* _Problem description_:
An exact copy of all the data is the required output.

*** Data to use

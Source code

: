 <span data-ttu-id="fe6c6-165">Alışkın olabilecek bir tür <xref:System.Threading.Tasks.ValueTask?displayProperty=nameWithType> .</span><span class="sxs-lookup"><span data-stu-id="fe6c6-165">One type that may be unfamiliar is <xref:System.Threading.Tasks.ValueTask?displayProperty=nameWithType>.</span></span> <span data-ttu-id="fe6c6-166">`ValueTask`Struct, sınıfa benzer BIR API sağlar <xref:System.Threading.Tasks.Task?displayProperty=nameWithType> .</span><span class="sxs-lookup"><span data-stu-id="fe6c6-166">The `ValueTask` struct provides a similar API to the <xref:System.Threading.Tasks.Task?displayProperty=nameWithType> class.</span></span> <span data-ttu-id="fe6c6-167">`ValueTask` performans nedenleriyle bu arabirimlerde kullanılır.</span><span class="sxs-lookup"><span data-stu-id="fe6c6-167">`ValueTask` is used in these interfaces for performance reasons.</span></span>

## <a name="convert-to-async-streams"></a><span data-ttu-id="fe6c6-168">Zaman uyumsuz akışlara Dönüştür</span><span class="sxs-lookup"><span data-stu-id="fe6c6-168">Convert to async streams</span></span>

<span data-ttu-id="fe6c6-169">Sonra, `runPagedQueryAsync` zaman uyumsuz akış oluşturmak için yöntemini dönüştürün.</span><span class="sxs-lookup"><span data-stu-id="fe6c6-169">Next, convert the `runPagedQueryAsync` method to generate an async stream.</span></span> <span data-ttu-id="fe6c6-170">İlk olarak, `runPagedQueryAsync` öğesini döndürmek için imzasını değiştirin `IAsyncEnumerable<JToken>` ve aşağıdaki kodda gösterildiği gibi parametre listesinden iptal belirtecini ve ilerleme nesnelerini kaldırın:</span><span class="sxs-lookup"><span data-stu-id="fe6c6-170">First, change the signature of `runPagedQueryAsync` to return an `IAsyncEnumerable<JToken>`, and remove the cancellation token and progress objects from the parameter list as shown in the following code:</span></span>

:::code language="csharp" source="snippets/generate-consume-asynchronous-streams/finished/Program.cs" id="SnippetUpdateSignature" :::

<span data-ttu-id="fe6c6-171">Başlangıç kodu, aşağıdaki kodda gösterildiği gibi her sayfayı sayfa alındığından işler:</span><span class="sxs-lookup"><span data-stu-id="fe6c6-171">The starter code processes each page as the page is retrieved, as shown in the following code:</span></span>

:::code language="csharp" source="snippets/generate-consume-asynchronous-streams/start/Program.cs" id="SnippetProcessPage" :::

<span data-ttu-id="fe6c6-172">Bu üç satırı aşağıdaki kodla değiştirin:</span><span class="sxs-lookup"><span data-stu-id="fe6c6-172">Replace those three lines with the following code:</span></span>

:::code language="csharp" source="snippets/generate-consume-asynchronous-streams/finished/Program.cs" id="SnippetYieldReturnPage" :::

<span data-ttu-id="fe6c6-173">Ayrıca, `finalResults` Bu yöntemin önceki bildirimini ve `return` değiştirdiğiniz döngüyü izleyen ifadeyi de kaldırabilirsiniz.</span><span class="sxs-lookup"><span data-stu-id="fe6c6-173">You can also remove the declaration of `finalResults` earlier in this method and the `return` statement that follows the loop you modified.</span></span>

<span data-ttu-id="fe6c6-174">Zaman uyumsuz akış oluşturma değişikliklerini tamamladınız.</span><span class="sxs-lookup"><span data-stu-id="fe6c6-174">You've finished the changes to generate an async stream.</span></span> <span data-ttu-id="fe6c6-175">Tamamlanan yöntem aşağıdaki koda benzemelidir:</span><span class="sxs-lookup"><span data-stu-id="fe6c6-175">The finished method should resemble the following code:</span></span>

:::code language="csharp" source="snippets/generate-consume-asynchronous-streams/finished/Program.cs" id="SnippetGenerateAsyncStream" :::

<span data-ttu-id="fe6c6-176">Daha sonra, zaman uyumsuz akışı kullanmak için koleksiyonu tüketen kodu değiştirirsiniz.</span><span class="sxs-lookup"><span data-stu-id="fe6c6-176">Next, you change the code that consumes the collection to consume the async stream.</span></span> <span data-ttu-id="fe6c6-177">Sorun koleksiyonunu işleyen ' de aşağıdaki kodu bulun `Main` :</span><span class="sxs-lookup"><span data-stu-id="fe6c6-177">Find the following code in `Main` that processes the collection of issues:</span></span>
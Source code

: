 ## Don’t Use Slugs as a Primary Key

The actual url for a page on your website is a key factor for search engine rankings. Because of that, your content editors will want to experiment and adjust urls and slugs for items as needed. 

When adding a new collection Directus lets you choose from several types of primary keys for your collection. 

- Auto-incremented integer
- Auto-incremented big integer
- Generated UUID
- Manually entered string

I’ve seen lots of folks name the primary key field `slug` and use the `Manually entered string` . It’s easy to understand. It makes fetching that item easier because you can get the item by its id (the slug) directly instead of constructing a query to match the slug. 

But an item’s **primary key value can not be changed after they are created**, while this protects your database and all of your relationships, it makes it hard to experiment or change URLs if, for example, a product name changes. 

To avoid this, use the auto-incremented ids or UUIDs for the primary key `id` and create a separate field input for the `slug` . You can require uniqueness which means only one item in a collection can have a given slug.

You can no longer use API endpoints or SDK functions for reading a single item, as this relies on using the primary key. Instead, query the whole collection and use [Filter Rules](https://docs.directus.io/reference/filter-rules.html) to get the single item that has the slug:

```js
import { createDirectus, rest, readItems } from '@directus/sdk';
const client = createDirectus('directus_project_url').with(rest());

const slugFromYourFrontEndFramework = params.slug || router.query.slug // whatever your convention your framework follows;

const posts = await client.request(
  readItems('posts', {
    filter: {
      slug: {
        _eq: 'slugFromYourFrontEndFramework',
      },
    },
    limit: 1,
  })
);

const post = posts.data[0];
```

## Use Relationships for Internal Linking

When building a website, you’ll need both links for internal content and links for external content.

******

* _Task response_:
Source code

: <span data-ttu-id="fe6c6-165">Alışkın olabilecek bir tür <xref:System.Threading.Tasks.ValueTask?displayProperty=nameWithType> .</span><span class="sxs-lookup"><span data-stu-id="fe6c6-165">One type that may be unfamiliar is <xref:System.Threading.Tasks.ValueTask?displayProperty=nameWithType>.</span></span> <span data-ttu-id="fe6c6-166">`ValueTask`Struct, sınıfa benzer BIR API sağlar <xref:System.Threading.Tasks.Task?displayProperty=nameWithType> .</span><span class="sxs-lookup"><span data-stu-id="fe6c6-166">The `ValueTask` struct provides a similar API to the <xref:System.Threading.Tasks.Task?displayProperty=nameWithType> class.</span></span> <span data-ttu-id="fe6c6-167">`ValueTask` performans nedenleriyle bu arabirimlerde kullanılır.</span><span class="sxs-lookup"><span data-stu-id="fe6c6-167">`ValueTask` is used in these interfaces for performance reasons.</span></span>

## <a name="convert-to-async-streams"></a><span data-ttu-id="fe6c6-168">Zaman uyumsuz akışlara Dönüştür</span><span class="sxs-lookup"><span data-stu-id="fe6c6-168">Convert to async streams</span></span>

<span data-ttu-id="fe6c6-169">Sonra, `runPagedQueryAsync` zaman uyumsuz akış oluşturmak için yöntemini dönüştürün.</span><span class="sxs-lookup"><span data-stu-id="fe6c6-169">Next, convert the `runPagedQueryAsync` method to generate an async stream.</span></span> <span data-ttu-id="fe6c6-170">İlk olarak, `runPagedQueryAsync` öğesini döndürmek için imzasını değiştirin `IAsyncEnumerable<JToken>` ve aşağıdaki kodda gösterildiği gibi parametre listesinden iptal belirtecini ve ilerleme nesnelerini kaldırın:</span><span class="sxs-lookup"><span data-stu-id="fe6c6-170">First, change the signature of `runPagedQueryAsync` to return an `IAsyncEnumerable<JToken>`, and remove the cancellation token and progress objects from the parameter list as shown in the following code:</span></span>

:::code language="csharp" source="snippets/generate-consume-asynchronous-streams/finished/Program.cs" id="SnippetUpdateSignature" :::

<span data-ttu-id="fe6c6-171">Başlangıç kodu, aşağıdaki kodda gösterildiği gibi her sayfayı sayfa alındığından işler:</span><span class="sxs-lookup"><span data-stu-id="fe6c6-171">The starter code processes each page as the page is retrieved, as shown in the following code:</span></span>

:::code language="csharp" source="snippets/generate-consume-asynchronous-streams/start/Program.cs" id="SnippetProcessPage" :::

<span data-ttu-id="fe6c6-172">Bu üç satırı aşağıdaki kodla değiştirin:</span><span class="sxs-lookup"><span data-stu-id="fe6c6-172">Replace those three lines with the following code:</span></span>

:::code language="csharp" source="snippets/generate-consume-asynchronous-streams/finished/Program.cs" id="SnippetYieldReturnPage" :::

<span data-ttu-id="fe6c6-173">Ayrıca, `finalResults` Bu yöntemin önceki bildirimini ve `return` değiştirdiğiniz döngüyü izleyen ifadeyi de kaldırabilirsiniz.</span><span class="sxs-lookup"><span data-stu-id="fe6c6-173">You can also remove the declaration of `finalResults` earlier in this method and the `return` statement that follows the loop you modified.</span></span>

<span data-ttu-id="fe6c6-174">Zaman uyumsuz akış oluşturma değişikliklerini tamamladınız.</span><span class="sxs-lookup"><span data-stu-id="fe6c6-174">You've finished the changes to generate an async stream.</span></span> <span data-ttu-id="fe6c6-175">Tamamlanan yöntem aşağıdaki koda benzemelidir:</span><span class="sxs-lookup"><span data-stu-id="fe6c6-175">The finished method should resemble the following code:</span></span>

:::code language="csharp" source="snippets/generate-consume-asynchronous-streams/finished/Program.cs" id="SnippetGenerateAsyncStream" :::

<span data-ttu-id="fe6c6-176">Daha sonra, zaman uyumsuz akışı kullanmak için koleksiyonu tüketen kodu değiştirirsiniz.</span><span class="sxs-lookup"><span data-stu-id="fe6c6-176">Next, you change the code that consumes the collection to consume the async stream.</span></span> <span data-ttu-id="fe6c6-177">Sorun koleksiyonunu işleyen ' de aşağıdaki kodu bulun `Main` :</span><span class="sxs-lookup"><span data-stu-id="fe6c6-177">Find the following code in `Main` that processes the collection of issues:</span></span>
Source code

: ## Don’t Use Slugs as a Primary Key

The actual url for a page on your website is a key factor for search engine rankings. Because of that, your content editors will want to experiment and adjust urls and slugs for items as needed. 

When adding a new collection Directus lets you choose from several types of primary keys for your collection. 

- Auto-incremented integer
- Auto-incremented big integer
- Generated UUID
- Manually entered string

I’ve seen lots of folks name the primary key field `slug` and use the `Manually entered string` . It’s easy to understand. It makes fetching that item easier because you can get the item by its id (the slug) directly instead of constructing a query to match the slug. 

But an item’s **primary key value can not be changed after they are created**, while this protects your database and all of your relationships, it makes it hard to experiment or change URLs if, for example, a product name changes. 

To avoid this, use the auto-incremented ids or UUIDs for the primary key `id` and create a separate field input for the `slug` . You can require uniqueness which means only one item in a collection can have a given slug.

You can no longer use API endpoints or SDK functions for reading a single item, as this relies on using the primary key. Instead, query the whole collection and use [Filter Rules](https://docs.directus.io/reference/filter-rules.html) to get the single item that has the slug:

```js
import { createDirectus, rest, readItems } from '@directus/sdk';
const client = createDirectus('directus_project_url').with(rest());

const slugFromYourFrontEndFramework = params.slug || router.query.slug // whatever your convention your framework follows;

const posts = await client.request(
  readItems('posts', {
    filter: {
      slug: {
        _eq: 'slugFromYourFrontEndFramework',
      },
    },
    limit: 1,
  })
);

const post = posts.data[0];
```

## Use Relationships for Internal Linking

When building a website, you’ll need both links for internal content and links for external content.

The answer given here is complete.